Personal income taxes are an important business issue for a couple of reasons. One is the fact that they affect existing and potential employees. The other is that partners and owners of certain kinds of organizations report business income on their personal returns. Such “pass through” entities include partnerships, limited liability corporations and S corporations and are particularly sensitive to income tax rates. And even if rates in Portland weren’t a particular problem, Oregon’s top marginal rate is one of the nation’s highest.
The Legislature in 2024 can ease the tax burden on pass-through entities by adopting a simple fix it failed to pass in 2023.
The fix would reduce the impact of a 2017 federal law, the 2017 Tax Cuts and Jobs Act, which capped itemized deductions for state and local taxes (SALT) to $10,000 through 2025. This cap has had a disproportionate effect on states, like Oregon, with large state and local tax burdens. In response, legislatures in many affected states, including Oregon, created workarounds that blunt the impact of the federal SALT limitation.
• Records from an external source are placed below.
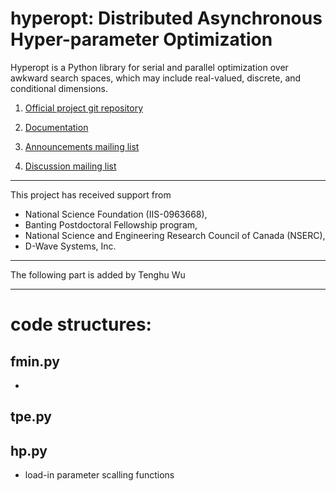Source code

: # hyperopt: Distributed Asynchronous Hyper-parameter Optimization

Hyperopt is a Python library for serial and parallel optimization over awkward search spaces, which may include real-valued, discrete, and conditional dimensions.

1. [Official project git repository](http://github.com/hyperopt/hyperopt)

2. [Documentation](http://hyperopt.github.io/hyperopt)

3. [Announcements mailing list](https://groups.google.com/forum/#!forum/hyperopt-announce)

4. [Discussion mailing list](https://groups.google.com/forum/#!forum/hyperopt-discuss)


------
This project has received support from
* National Science Foundation (IIS-0963668),
* Banting Postdoctoral Fellowship program, 
* National Science and Engineering Research Council of Canada (NSERC),
* D-Wave Systems, Inc.

****
The following part is added by Tenghu Wu
****
# code structures:

## fmin.py
* 

## tpe.py

## hp.py
* load-in parameter scalling functions
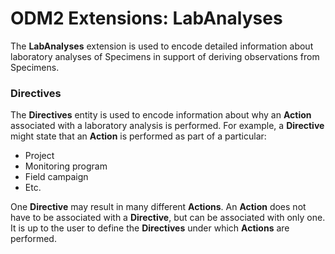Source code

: ODM2 Extensions: LabAnalyses
=====================

The **LabAnalyses** extension is used to encode detailed information about laboratory analyses of Specimens in support of deriving observations from Specimens.

### Directives ###
The **Directives** entity is used to encode information about why an **Action** associated with a laboratory analysis is performed.  For example, a **Directive** might state that an **Action** is performed as part of a particular:

* Project
* Monitoring program
* Field campaign
* Etc.

One **Directive** may result in many different **Actions**.  An **Action** does not have to  be associated with a **Directive**, but can be associated with only one.  It is up to the user to define the **Directives** under which **Actions** are performed.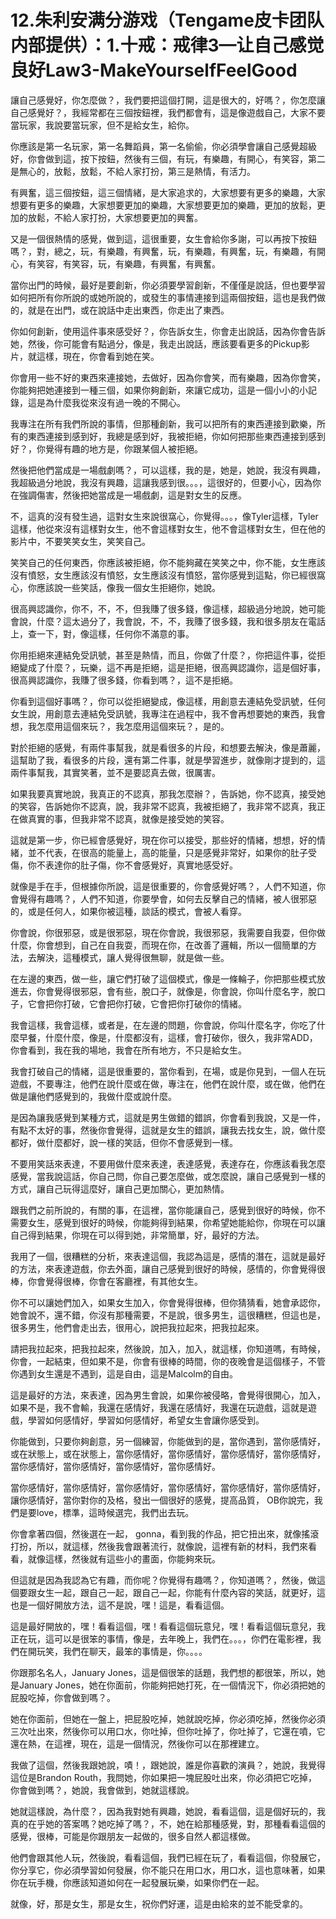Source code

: # 12.朱利安满分游戏（Tengame皮卡团队内部提供）：1.十戒：戒律3—让自己感觉良好Law3-MakeYourselfFeelGood

讓自己感覺好，你怎麼做？，我們要把這個打開，這是很大的，好嗎？，你怎麼讓自己感覺好？，我經常都在三個按鈕裡，我們都會有，這是像遊戲自己，大家不要當玩家，我說要當玩家，但不是給女生，給你。

你應該是第一名玩家，第一名舞蹈員，第一名偷偷，你必須學會讓自己感覺超級好，你會做到這，按下按鈕，然後有三個，有玩，有樂趣，有開心，有笑容，第二是無心的，放鬆，放鬆，不給人家打扮，第三是熱情，有活力。

有興奮，這三個按鈕，這三個情緒，是大家追求的，大家想要有更多的樂趣，大家想要有更多的樂趣，大家想要更加的樂趣，大家想要更加的樂趣，更加的放鬆，更加的放鬆，不給人家打扮，大家想要更加的興奮。

又是一個很熱情的感覺，做到這，這很重要，女生會給你多謝，可以再按下按鈕嗎？，對，總之，玩，有樂趣，有興奮，玩，有樂趣，有興奮，玩，有樂趣，有開心，有笑容，有笑容，玩，有樂趣，有興奮，有興奮。

當你出門的時候，最好是要創新，你必須要學習創新，不僅僅是說話，但也要學習如何把所有你所說的或她所說的，或發生的事情連接到這兩個按鈕，這也是我們做的，就是在出門，或在說話中走出東西，你走出了東西。

你如何創新，使用這件事來感受好？，你告訴女生，你會走出說話，因為你會告訴她，然後，你可能會有點過分，像是，我走出說話，應該要看更多的Pickup影片，就這樣，現在，你會看到她在笑。

你會用一些不好的東西來連接她，去做好，因為你會笑，而有樂趣，因為你會笑，你能夠把她連接到一種三個，如果你夠創新，來讓它成功，這是一個小小的小記錄，這是為什麼我從來沒有過一晚的不開心。

我專注在所有我們所說的事情，但那種創新，我可以把所有的東西連接到歡樂，所有的東西連接到感到好，我總是感到好，我被拒絕，你如何把那些東西連接到感到好？，你覺得有趣的地方是，你跟某個人被拒絕。

然後把他們當成是一場戲劇嗎？，可以這樣，我的是，她是，她說，我沒有興趣，我超級過分地說，我沒有興趣，這讓我感到很。。。，這很好的，但要小心，因為你在強調傷害，然後把她當成是一場戲劇，這是對女生的反應。

不，這真的沒有發生過，這對女生來說很窩心，你覺得。。。，像Tyler這樣，Tyler這樣，他從來沒有這樣對女生，他不會這樣對女生，他不會這樣對女生，但在他的影片中，不要笑笑女生，笑笑自己。

笑笑自己的任何東西，你應該被拒絕，你不能夠藏在笑笑之中，你不能，女生應該沒有憤怒，女生應該沒有憤怒，女生應該沒有憤怒，當你感覺到這點，你已經很窩心，你應該說一些笑話，像我一個女生拒絕你，她說。

很高興認識你，你不，不，不，但我賺了很多錢，像這樣，超級過分地說，她可能會說，什麼？這太過分了，我會說，不，不，我賺了很多錢，我和很多朋友在電話上，查一下，對，像這樣，任何你不滿意的事。

你用拒絕來連結免受訊號，甚至是熱情，而且，你做了什麼？，你把這件事，從拒絕變成了什麼？，玩樂，這不再是拒絕，這是拒絕，很高興認識你，這是個好事，很高興認識你，我賺了很多錢，你看到嗎？，這不是拒絕。

你看到這個好事嗎？，你可以從拒絕變成，像這樣，用創意去連結免受訊號，任何女生說，用創意去連結免受訊號，我專注在過程中，我不會再想要她的東西，我會想，我怎麼用這個來玩？，我怎麼用這個來玩？，是的。

對於拒絕的感覺，有兩件事幫我，就是看很多的片段，和想要去解決，像是蕭麗，這幫助了我，看很多的片段，還有第二件事，就是學習進步，就像剛才提到的，這兩件事幫我，其實笑著，並不是要認真去做，很厲害。

如果我要真實地說，我真正的不認真，那我怎麼辦？，告訴她，你不認真，接受她的笑容，告訴她你不認真，說，我非常不認真，我被拒絕了，我非常不認真，我正在做真實的事，但我非常不認真，就像是接受她的笑容。

這就是第一步，你已經會感覺好，現在你可以接受，那些好的情緒，想想，好的情緒，並不代表，在很高的能量上，高的能量，只是感覺非常好，如果你的肚子受傷，你不表達你的肚子傷，你不會感覺好，真實地感受好。

就像是手在手，但根據你所說，這是很重要的，你會感覺好嗎？，人們不知道，你會覺得有趣嗎？，人們不知道，你要學會，如何去反擊自己的情緒，被人很邪惡的，或是任何人，如果你被這種，談話的模式，會被人看穿。

你會說，你很邪惡，或是很邪惡，現在你會說，我很邪惡，我需要自我耍，但你做什麼，你會想到，自己在自我耍，而現在你，在改善了邏輯，所以一個簡單的方法，去解決，這種模式，讓人覺得很無聊，就是做一些。

在左邊的東西，做一些，讓它們打破了這個模式，像是一條輪子，你把那些模式放進去，你會覺得很邪惡，會有些，脫口子，就像是，你會說，你叫什麼名字，脫口子，它會把你打破，它會把你打破，它會把你打破你的情緒。

我會這樣，我會這樣，或者是，在左邊的問題，你會說，你叫什麼名字，你吃了什麼早餐，什麼什麼，像是，什麼都沒有，這樣，會打破你，很久，我非常ADD，你會看到，我在我的場地，我會在所有地方，不只是給女生。

我會打破自己的情緒，這是很重要的，當你看到，在場，或是你見到，一個人在玩遊戲，不要專注，他們在說什麼或在做，專注在，他們在說什麼，或在做，他們在做是讓他們感覺到的，我做什麼或說什麼。

是因為讓我感覺到某種方式，這就是男生做錯的錯誤，你會看到我說，又是一件，有點不太好的事，然後你會覺得，這就是女生的錯誤，讓我去找女生，說，做什麼都好，做什麼都好，說一樣的笑話，但你不會感覺到一樣。

不要用笑話來表達，不要用做什麼來表達，表達感覺，表達存在，你應該看我怎麼感覺，當我說這話，你自己問，你自己要怎麼做，或怎麼說，讓自己感覺到一樣的方式，讓自己玩得這麼好，讓自己更加關心，更加熱情。

跟我們之前所說的，有關的事，在這裡，當你能讓自己，感覺到很好的時候，你不需要女生，感覺到很好的時候，你能夠得到結果，你希望她能給你，你現在可以讓自己得到結果，你現在可以得到她，非常簡單，好，最好的方法。

我用了一個，很糟糕的分析，來表達這個，我認為這是，感情的潛在，這就是最好的方法，來表達遊戲，你去外面，讓自己感覺到很好的時候，感情的，你會覺得很棒，你會覺得很棒，你會在客廳裡，有其他女生。

你不可以讓她們加入，如果女生加入，你會覺得很棒，但你猜猜看，她會承認你，她會說不，還不錯，你沒有那種需要，不是說，很多男生，這很糟糕，但這也是，很多男生，他們會走出去，很用心，說把我拉起來，把我拉起來。

請把我拉起來，把我拉起來，然後說，加入，加入，就這樣，你知道嗎，有時候，你會，一起結束，但如果不是，你會有很棒的時間，你的夜晚會是這個樣子，不管你遇到女生還是不遇到，這是自由，這是Malcolm的自由。

這是最好的方法，來表達，因為男生會說，如果你被侵略，會覺得很開心，加入，如果不是，我不會輸，我還在感情好，我還在感情好，我還在玩遊戲，這就是遊戲，學習如何感情好，學習如何感情好，希望女生會讓你感受到。

你能做到，只要你夠創意，另一個練習，你能做到的是，當你遇到，當你感情好，或在狀態上，或在狀態上，當你感情好，當你感情好，當你感情好，當你感情好，當你感情好，當你感情好，當你感情好，當你感情好。

當你感情好，當你感情好，當你感情好，當你感情好，當你感情好，當你感情好，讓你感情好，當你對你的及格，發出一個很好的感覺，提高品質， OB你說完，我們是要love，標準，這時候選完，我們出去玩。

你會拿著四個，然後選在一起， gonna，看到我的作品，把它扭出來，就像搖滾打扮，所以，就這樣，然後我會跟著流行，就像說，這裡有新的材料，我們來看看，就像這樣，然後就有這些小的畫面，你能夠來玩。

但這就是因為我認為它有趣，而你呢？你覺得有趣嗎？，你知道嗎？，然後，做這個要跟女生一起，跟自己一起，跟自己一起，你能有什麼內容的笑話，就更好，這也是一個好開放方法，這不是說，嘿！這是，看看這個。

這是最好開放的，嘿！看看這個，嘿！看看這個玩意兒，嘿！看看這個玩意兒，我正在玩，這可以是很笨的事情，像是，去年晚上，我們在。。。，你們在電影裡，我們在開玩笑，我們在聊天，最笨的事情是，你。。。。

你跟那名名人，January Jones，這是個很笨的話題，我們想的都很笨，所以，她是January Jones，她在你面前，你能夠把她打死，在一個情況下，你必須把她的屁股吃掉，你會做到嗎？。

她在你面前，但她在一盤上，把屁股吃掉，她就說吃掉，你必須吃掉，然後你必須三次吐出來，然後你可以用口水，你吐掉，但你吐掉了，你吐掉了，它還在噴，它還在熱，在這裡，現在，這是一個情況，然後你可以在那裡建立。

我做了這個，然後我跟她說，嘖！，跟她說，誰是你喜歡的演員？，她說，我覺得這位是Brandon Routh，我問她，你如果把一塊屁股吐出來，你必須把它吃掉，你會做到嗎？，她說，我會做到，她就這樣說。

她就這樣說，為什麼？，因為我對她有興趣，她說，看看這個，這是個好玩的，我真的在乎她的答案嗎？她吃掉了嗎？，不，她在給那種感覺，對，那種看看這個的感覺，很棒，可能是你跟朋友一起做的，很多自然人都這樣做。

他們會跟其他人玩，然後說，看看這個，我們已經在玩了，看看這個，你發展它，你分享它，你必須學習如何發展，你不能只在用口水，用口水，這也意味著，如果你在玩手機，你應該知道如何在一起發展玩樂，如果你們在一起。

就像，好，那是女生，那是女生，祝你們好運，這是由給來的並不能受拿的。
Oregon’s workaround has a problem, however. For any member of a pass-through entity to benefit from the income tax workaround, every member of the entity must elect to use it. By contrast, California and Arizona allow individual members to use their SALT workarounds.
Giving taxpayers in Oregon the flexibility enjoyed by their counterparts in nearby states would be straightforward, but a bill (SB 158) that would have made the change died during the 2023 session. Passing similar legislation in 2024 would be a small but easy way for lawmakers to improve Oregon’s troubled business climate.